Augustine nodded, surprised that the Chaplain had moved so quickly back into business. Krassos smiled, and said, "I'm not that heartless, Ephrus. They were my brothers as well, and I knew them at least as well as you." Krassos withdrew a flask from another pouch on his belt, which normally contained a spare magazine for his bolt pistol.
"Affirmative," gestured Augustine, forcing at least one corner of his mouth to curve into a grin. He stood, for the first time in what seemed like days, and walked to his footlocker, from which he withdrew two silver goblets. Much like his new forearm, they were the work of master artisans, their value out of reach of all but the wealthiest noble families of the Imperium. And yet they sat, largely unused, in a footlocker in a dark cell.
Krassos removed the stopper from the flask, and poured half the contents into one cup, and half into the other. "This is an 887 from the Lucrezzi vineyards, about thirty kilometers south of the start of the northern mountain chain. It came with the Captain's highest regard," he said, handing one cup back to Augustine.

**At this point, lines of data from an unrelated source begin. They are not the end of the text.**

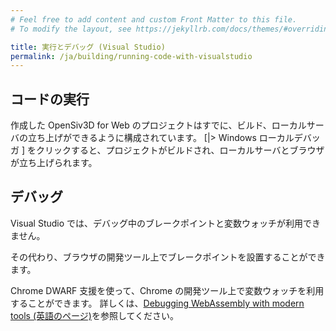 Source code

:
 ```yaml
---
# Feel free to add content and custom Front Matter to this file.
# To modify the layout, see https://jekyllrb.com/docs/themes/#overriding-theme-defaults

title: 実行とデバッグ (Visual Studio)
permalink: /ja/building/running-code-with-visualstudio
---
```


## コードの実行

作成した OpenSiv3D for Web のプロジェクトはすでに、ビルド、ローカルサーバの立ち上げができるように構成されています。
[|> Windows ローカルデバッガ \] をクリックすると、プロジェクトがビルドされ、ローカルサーバとブラウザが立ち上げられます。

## デバッグ

Visual Studio では、デバッグ中のブレークポイントと変数ウォッチが利用できません。

その代わり、ブラウザの開発ツール上でブレークポイントを設置することができます。

Chrome DWARF 支援を使って、Chrome の開発ツール上で変数ウォッチを利用することができます。
詳しくは、[Debugging WebAssembly with modern tools (英語のページ)](https://developer.chrome.com/blog/wasm-debugging-2020/)を参照してください。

The sergeant very deliberately took the cup in his new, metallic hand. "To my brothers, who now know peace," he croaked, lifting the cup.
"In nomine padre nos, Imperator, nosci in pacem
," said Krassos, offering his own devotional, draining his share of the bottle in one swift gulp. Krassos and Augustine then sat in silence in the cold, dark chamber, remembering those who had died while they had lived.